How do brands choose a design for sustainable living?

   



By Ian Birkett, Corporate Culture 

The likes of Unilever and Marks & Spencer are amongst the ranks of blue-chip brands looking to bring sustainability firmly into the centre of their long-term business plans.

Unilever’s Sustainable Living Plan and Marks & Spencer’s Plan A set out their visions for helping consumers live more sustainable lives. Furthermore, these blueprints highlight how they are more responsibly using vital resources such as water and energy in their manufacturing processes.

These are just two examples of big business acknowledging the hot topics of sustainability and changing consumer behaviour. Long-term success and sustainability are becoming inextricably linked; firms are now more forward-looking as they seek to protect resources and their markets by scanning decades ahead, rather than focussing solely on 12-month balance sheets. But how are they using design in this process?

Design has a crucial role to play in helping people make small changes to their lives that collectively have a major effect on their world. Sometimes it’s a case of presenting consumers with a new campaign or concept they won’t have thought of; but just as often these days they have already committed to making changes, and so brands must design products to meet that mindset.

Take the first instance: persuading people about the benefits of behaving in a different way.

Levi's 511 Commuter Clothing range

Showerpooling is a new initiative from Axe (known in the UK as Lynx) asking people to shower together to save water. This campaign not only highlights the benefits of taking action, it’s done in a fun way, giving consumers another reason to get involved. Meanwhile, the Axe work also highlights the fact that sustainability doesn’t just run through a company’s business plan - in this case Unilever’s - it is also present in brand campaigns.

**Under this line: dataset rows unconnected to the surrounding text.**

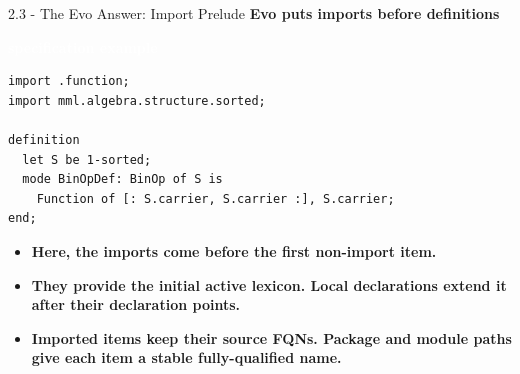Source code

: \documentclass[aspectratio=169,11pt]{beamer}
\newcommand{\statusbadge}[2]{\colorbox{#1}{\textcolor{white}{\strut\scriptsize\sffamily\bfseries #2}}}
\newcommand{\badgeSpec}{\statusbadge{green!35!black}{specification example}}
\begin{document}
\begin{frame}[fragile,t]{2.3 - The Evo Answer: Import Prelude}
\smallskip
\textbf{\textcolor{blue!55!black}{\textbf{Evo puts imports before definitions}}}~\badgeSpec
\begin{lstlisting}[language={mizar},basicstyle=\ttfamily\footnotesize]
import .function;
import mml.algebra.structure.sorted;

definition
  let S be 1-sorted;
  mode BinOpDef: BinOp of S is
    Function of [: S.carrier, S.carrier :], S.carrier;
end;
\end{lstlisting}
\begin{itemize}
\setlength{\itemsep}{1pt}
\setlength{\parsep}{0pt}
\setlength{\parskip}{0pt}
\item \textcolor{blue!55!black}{\textbf{Here, the imports come before the first non-import item.}}
\item \textcolor{blue!55!black}{\textbf{They provide the initial active lexicon. Local declarations extend it after their declaration points.}}
\item \textcolor{blue!55!black}{\textbf{Imported items keep their source FQNs. Package and module paths give each item a stable fully-qualified name.}}
\end{itemize}
\end{frame}
\end{document}
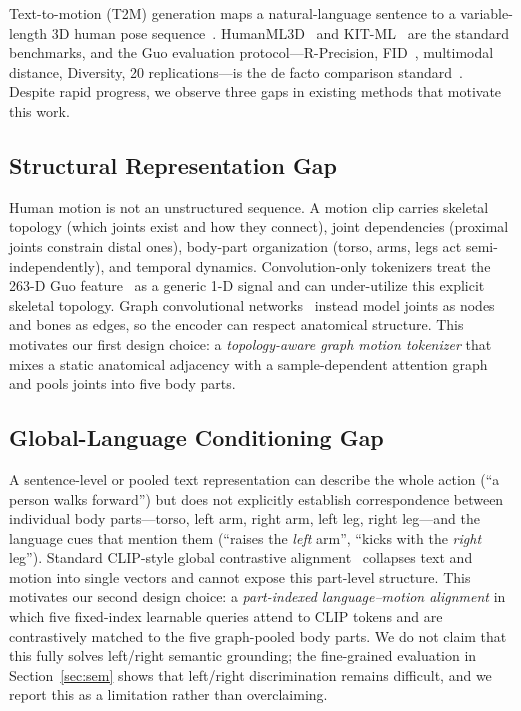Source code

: \documentclass[journal]{IEEEtran}
\begin{document}
Text-to-motion (T2M) generation maps a natural-language sentence to a variable-length 3D human pose sequence~\cite{guo2022humanml3d,tevet2023mdm}. HumanML3D~\cite{guo2022humanml3d} and KIT-ML~\cite{plappert2016kit} are the standard benchmarks, and the Guo evaluation protocol---R-Precision, FID~\cite{heusel2017fid}, multimodal distance, Diversity, 20 replications---is the de facto comparison standard~\cite{guo2022humanml3d,tevet2023mdm}. Despite rapid progress, we observe three gaps in existing methods that motivate this work.

\subsection{Structural Representation Gap}
\label{sec:intro-repr}

Human motion is not an unstructured sequence. A motion clip carries skeletal topology (which joints exist and how they connect), joint dependencies (proximal joints constrain distal ones), body-part organization (torso, arms, legs act semi-independently), and temporal dynamics. Convolution-only tokenizers treat the 263-D Guo feature~\cite{guo2022humanml3d} as a generic 1-D signal and can under-utilize this explicit skeletal topology. Graph convolutional networks~\cite{yan2018stgcn,chen2021ctrgcn} instead model joints as nodes and bones as edges, so the encoder can respect anatomical structure. This motivates our first design choice: a \emph{topology-aware graph motion tokenizer} that mixes a static anatomical adjacency with a sample-dependent attention graph and pools joints into five body parts.

\subsection{Global-Language Conditioning Gap}
\label{sec:intro-align}

A sentence-level or pooled text representation can describe the whole action (``a person walks forward'') but does not explicitly establish correspondence between individual body parts---torso, left arm, right arm, left leg, right leg---and the language cues that mention them (``raises the \emph{left} arm'', ``kicks with the \emph{right} leg''). Standard CLIP-style global contrastive alignment~\cite{radford2021clip} collapses text and motion into single vectors and cannot expose this part-level structure. This motivates our second design choice: a \emph{part-indexed language--motion alignment} in which five fixed-index learnable queries attend to CLIP tokens and are contrastively matched to the five graph-pooled body parts. We do not claim that this fully solves left/right semantic grounding; the fine-grained evaluation in Section~\ref{sec:sem} shows that left/right discrimination remains difficult, and we report this as a limitation rather than overclaiming.
\end{document}
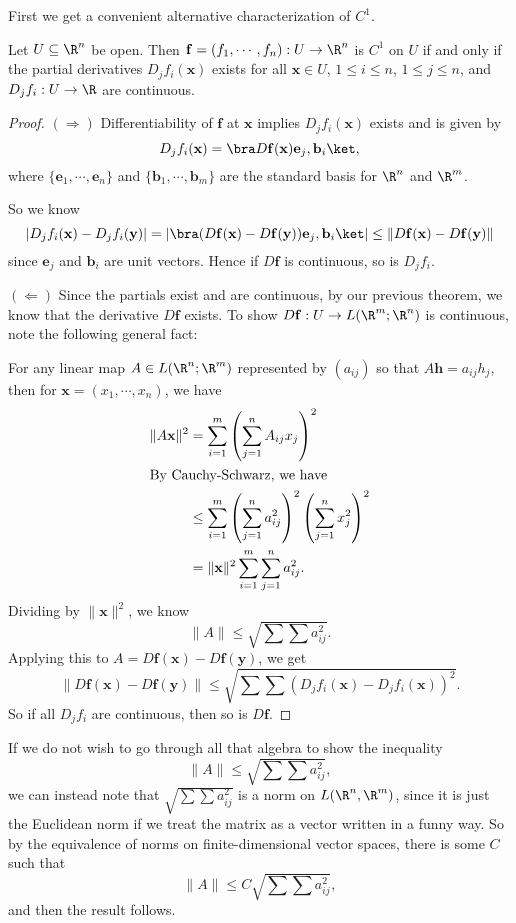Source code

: \documentclass[a4paper]{article}
\begin{document}
First we get a convenient alternative characterization of $C^1$.
\begin{prop}
  Let $U \subseteq \R^n$ be open. Then $\mathbf{f} = (f_1, \cdots, f_n): U \to \R^n$ is $C^1$ on $U$ if and only if the partial derivatives $D_j f_i(\mathbf{x})$ exists for all $\mathbf{x} \in U$, $1 \leq i\leq n$, $1 \leq j \leq n$, and $D_j f_i: U \to \R$ are continuous.
\end{prop}

\begin{proof}
  $(\Rightarrow)$ Differentiability of $\mathbf{f}$ at $\mathbf{x}$ implies $D_j f_i(\mathbf{x})$ exists and is given by
  \[
    D_j f_i (\mathbf{x}) = \bra D\mathbf{f}(\mathbf{x}) \mathbf{e}_j, \mathbf{b}_i\ket,
  \]
  where $\{\mathbf{e}_1, \cdots, \mathbf{e}_n\}$ and $\{\mathbf{b}_1, \cdots, \mathbf{b}_m\}$ are the standard basis for $\R^n$ and $\R^m$.

  So we know
  \[
    |D_j f_i (\mathbf{x}) - D_j f_i (\mathbf{y})| = |\bra (D \mathbf{f}(\mathbf{x}) - D \mathbf{f}(\mathbf{y})) \mathbf{e}_j, \mathbf{b}_i \ket | \leq \|D \mathbf{f}(\mathbf{x}) - D \mathbf{f}(\mathbf{y})\|
  \]
  since $\mathbf{e}_j$ and $\mathbf{b}_i$ are unit vectors. Hence if $D\mathbf{f}$ is continuous, so is $D_j f_i$.

  $(\Leftarrow)$ Since the partials exist and are continuous, by our previous theorem, we know that the derivative $D \mathbf{f}$ exists. To show $D\mathbf{f}: U \to L(\R^m; \R^n)$ is continuous, note the following general fact:

  For any linear map $A \in L(\R^n; \R^m)$ represented by $(a_{ij})$ so that $A\mathbf{h} = a_{ij} h_j$, then for $\mathbf{x} = (x_1, \cdots, x_n)$, we have
  \begin{align*}
    \|A \mathbf{x}\|^2 &= \sum_{i = 1}^m \left(\sum_{j = 1}^n A_{ij} x_j\right)^2\\
    \intertext{By Cauchy-Schwarz, we have}
    &\leq \sum_{i = 1}^m \left(\sum_{j = 1}^n a_{ij}^2\right)^2 \left(\sum_{j = 1}^n x_j^2\right)^2\\
    &= \|\mathbf{x}\|^2 \sum_{i = 1}^m \sum_{j = 1}^n a_{ij}^2.
  \end{align*}
  Dividing by $\|\mathbf{x}\|^2$, we know
  \[
    \|A\| \leq \sqrt{\sum \sum a_{ij}^2}.
  \]
  Applying this to $A = D \mathbf{f}(\mathbf{x}) - D \mathbf{f}(\mathbf{y})$, we get
  \[
    \|D \mathbf{f}(\mathbf{x}) - D \mathbf{f}(\mathbf{y})\| \leq \sqrt{\sum\sum (D_j f_i(\mathbf{x}) - D_j f_i (\mathbf{x}))^2}.
  \]
  So if all $D_j f_i$ are continuous, then so is $D \mathbf{f}$.
\end{proof}
If we do not wish to go through all that algebra to show the inequality
\[
  \|A\| \leq \sqrt{\sum \sum a_{ij}^2},
\]
we can instead note that $\sqrt{\sum \sum a_{ij}^2}$ is a norm on $L(\R^n, \R^m)$, since it is just the Euclidean norm if we treat the matrix as a vector written in a funny way. So by the equivalence of norms on finite-dimensional vector spaces, there is some $C$ such that
\[
  \|A\| \leq C\sqrt{\sum \sum a_{ij}^2},
\]
and then the result follows.
\end{document}
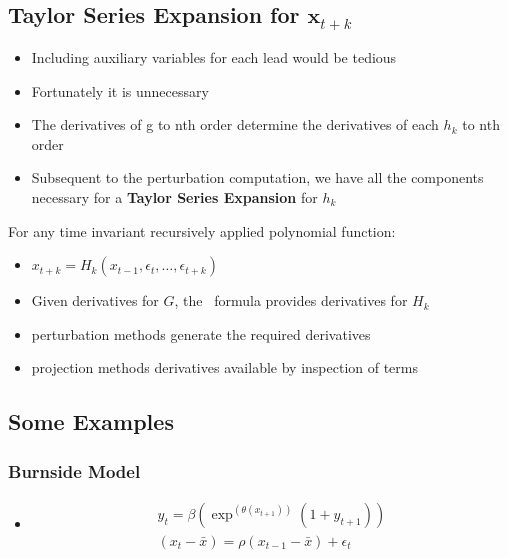 \documentclass[12pt]{article}
\begin{document}
\subsection{Taylor Series Expansion for ${\mathbf x_{t+k}}$}

  \begin{itemize}
  \item Including auxiliary variables for each lead would be tedious
  \item Fortunately it is unnecessary
\item   The derivatives of g to nth order determine the derivatives of each
$h_k$ to nth order
\item Subsequent to the perturbation computation, we have all the components necessary for a {\bf Taylor Series Expansion} for $h_k$
  \end{itemize}


For any time invariant recursively applied polynomial function:
\begin{itemize}
\item $x_{t+k}=H_k(x_{t-1},\epsilon_t, \ldots,\epsilon_{t+k})$
\item Given derivatives for $G$, the \faa\ formula provides derivatives for $H_k$
\item perturbation methods generate the required derivatives
\item projection methods derivatives available by inspection of terms
\end{itemize}


\subsection{Some Examples}
\label{sec:some-examples}


\subsubsection{Burnside Model}
\label{sec:burnside-model}

  

  \begin{itemize}
  \item \cite{burnside}
    \begin{gather*}
y_t=\beta(\exp^{(\theta(x_{t+1}))} (1+y_{t+1}))\\
(x_t-\bar{x}) = \rho (x_{t-1}-\bar{x})   + \epsilon_t 
    \end{gather*}
  \end{itemize}
\end{document}
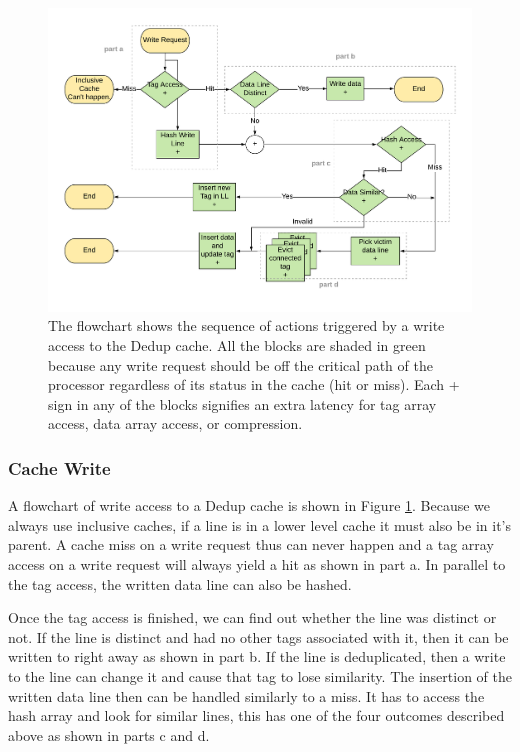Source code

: \begin{figure}[h]
    \includegraphics[width=\textwidth]{Dedup_Write.pdf}
    \caption[Dedup Write]{The flowchart shows the sequence of actions triggered by a write access to the Dedup cache. All the blocks are shaded in green because any write request should be off the critical path of the processor regardless of its status in the cache (hit or miss). Each + sign in any of the blocks signifies an extra latency for tag array access, data array access, or compression.}
    \label{fig:Dedup_Write}
\end{figure}
\subsubsection{Cache Write}
A flowchart of write access to a Dedup cache is shown in Figure \ref{fig:Dedup_Write}. Because we always use inclusive caches, if a line is in a lower level cache it must also be in it's parent. A cache miss on a write request thus can never happen and a tag array access on a write request will always yield a hit as shown in part a. In parallel to the tag access, the written data line can also be hashed.\par
Once the tag access is finished, we can find out whether the line was distinct or not. If the line is distinct and had no other tags associated with it, then it can be written to right away as shown in part b. If the line is deduplicated, then a write to the line can change it and cause that tag to lose similarity. The insertion of the written data line then can be handled similarly to a miss. It has to access the hash array and look for similar lines, this has one of the four outcomes described above as shown in parts c and d.

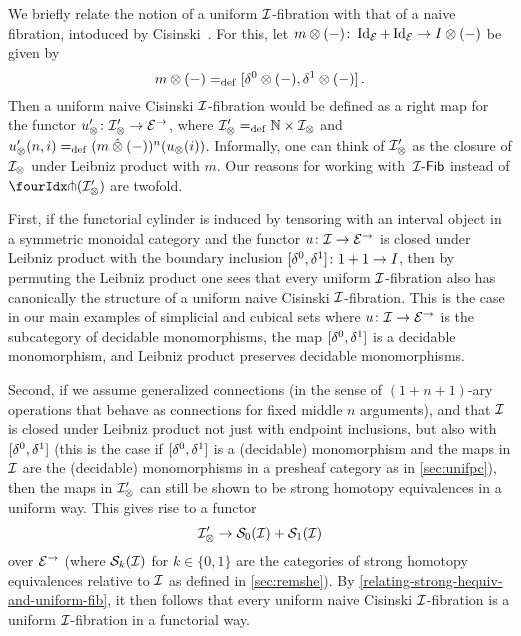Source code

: \documentclass[reqno,10pt,a4paper,oneside,draft]{amsart}
\begin{document}
\begin{remark} \label{cisinski-remark}
We briefly relate the notion of a uniform $\cal{I}$-fibration with that of a naive fibration, intoduced by Cisinski~\cite{cisinski-asterisque}.
For this, let $m \otimes (-)  \co \Id_\catE + \Id_\catE \to \interval \otimes (-)$ be given by
\[
  m \otimes (-) \defeq [\lcyl \otimes (-), \rcyl \otimes (-)] \, .
\]
Then a uniform naive Cisinski $\cal{I}$-fibration would be defined as a right map for the functor $u_\otimes' \co \cal{I}_\otimes' \to \catE^\to$, where $\cal{I}_\otimes' \defeq \mathbb{N} \times \cal{I}_\otimes$ and $u_\otimes'(n, i) \defeq (m \hatotimes (-))^n(u_\otimes(i))$.
Informally, one can think of
$\cal{I}_\otimes'$ as the closure of $\cal{I}_\otimes$ under Leibniz product with $m$.
Our reasons for working with~$\Fib{\cal{I}}$ instead of $\liftr{(\cal{I}_\otimes')}$ are twofold.

First, if the functorial cylinder is induced by tensoring with an interval object in a symmetric monoidal category and the functor $u \co \cal{I} \to \catE^\to$ is closed under Leibniz product with the boundary inclusion $[\lcyl, \rcyl] \co 1 + 1 \to \interval$, then by permuting the Leibniz product one sees that every uniform $\cal{I}$-fibration also has canonically the structure of a uniform naive Cisinski $\cal{I}$-fibration.
This is the case in our main examples of simplicial and cubical sets where $u \co \cal{I} \to \catE^\to$ is the subcategory of decidable monomorphisms, the map $[\lcyl, \rcyl]$ is a decidable monomorphism, and Leibniz product preserves decidable monomorphisms.

Second, if we assume generalized connections (in the sense of $(1+n+1)$-ary operations that behave as connections for fixed middle $n$ arguments), and that $\cal{I}$ is closed under Leibniz product not just with endpoint inclusions, but also with $[\lcyl, \rcyl]$ (this is the case if $[\lcyl, \rcyl]$ is a (decidable) monomorphism and the maps in $\cal{I}$ are the (decidable) monomorphisms in a presheaf category as in \cref{sec:unifpc}), then the maps in $\cal{I}_\otimes'$ can still be shown to be strong homotopy equivalences in a uniform way.
This gives rise to a functor
\[
  \cal{I}_\otimes' \to \cal{S}_0(\cal{I}) + \cal{S}_1(\cal{I})
\]
over $\catE^\to$ (where $\cal{S}_k(\cal{I})$ for $k \in \{0,1\}$ are the categories of strong homotopy equivalences relative to $\cal{I}$ as defined in \cref{sec:remshe}).
By \cref{relating-strong-hequiv-and-uniform-fib}, it then follows that every uniform naive Cisinski $\cal{I}$-fibration is a uniform $\cal{I}$-fibration in a functorial way.
\end{remark}
\end{document}
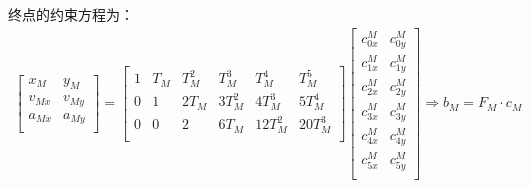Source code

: \documentclass[master,academic]{ysuthesis} %
\begin{document}
		终点的约束方程为：
		\begin{equation}
			\begin{aligned}
			\begin{bmatrix}
				x_M&		y_M\\
				v_{Mx}&		v_{My}\\
				a_{Mx}&		a_{My}\\
			\end{bmatrix} =\begin{bmatrix}
				1&		T_M&		T_M^2&		T_M^3&		T_M^4&    	T_M^5\\
				0&		1&		2T_M&		3T_M^2&		4T_M^3&		5T_M^4\\
				0&		0&		2&		6T_M&		12T_M^2&		20T_M^3\\
			\end{bmatrix} \begin{bmatrix}
				c_{0x}^{M}&		c_{0y}^{M}\\
				c_{1x}^{M}&		c_{1y}^{M}\\
				c_{2x}^{M}&		c_{2y}^{M}\\
				c_{3x}^{M}&		c_{3y}^{M}\\
				c_{4x}^{M}&		c_{4y}^{M}\\
				c_{5x}^{M}&		c_{5y}^{M}\\
			\end{bmatrix} \Longrightarrow b_M=F_M\cdot c_M
			\end{aligned}
		\end{equation}
		
\end{document}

Today, more and more people are living more sustainably already. They require new product lines to help them do that. A good example is Levi’s 511 commuter clothing. As people get out of cars, buses and trains and jump onto their bikes, the range has been designed specifically to suit cyclists.

Regardless of a brand’s ultimate goal, any design project aimed at shifting commercial or consumer behaviour needs to be founded on one key thing: simplicity. It must communicate the benefits of taking action in a way that is impactful yet extremely easy to understand. It needs to be engaging enough to make someone think ‘why don’t I?’ rather than ‘why should I?’ so the message has to fit into their lives. We designed the ‘Recycle Now’ logo for WRAP to do just that: 10 years after its launch it is used widely on packaging, has a good reputation amongst retailers and more than 70% recognition among UK consumers.

Contrast this approach with that of brands and creatives who design campaigns to sell more products. That does have its place, of course: who can say that an outrageously throwaway commercial like Chicken Tonight didn’t have an effect on consumers? But behaviour-changing design predominantly comes from the brand strategy - and that new-found necessity for looking 20 or 30 years into the future - rather than product-based creative, which often involves devising an abstract or tangential idea then pinning it back to the strategy to boost short-term sales.

There are undoubtedly strategic differences when designing for behaviour change, but the process does share similarities with selling brands: give consumers a compelling reason to act or buy. Behaviour change can appear a dry subject for designers. But the business community’s acknowledgement that sustainability needs to be embedded in consumer-facing brands, as well as internal mission statements, means campaigns are more exciting for consumers, more valuable for business and more rewarding for the design industry.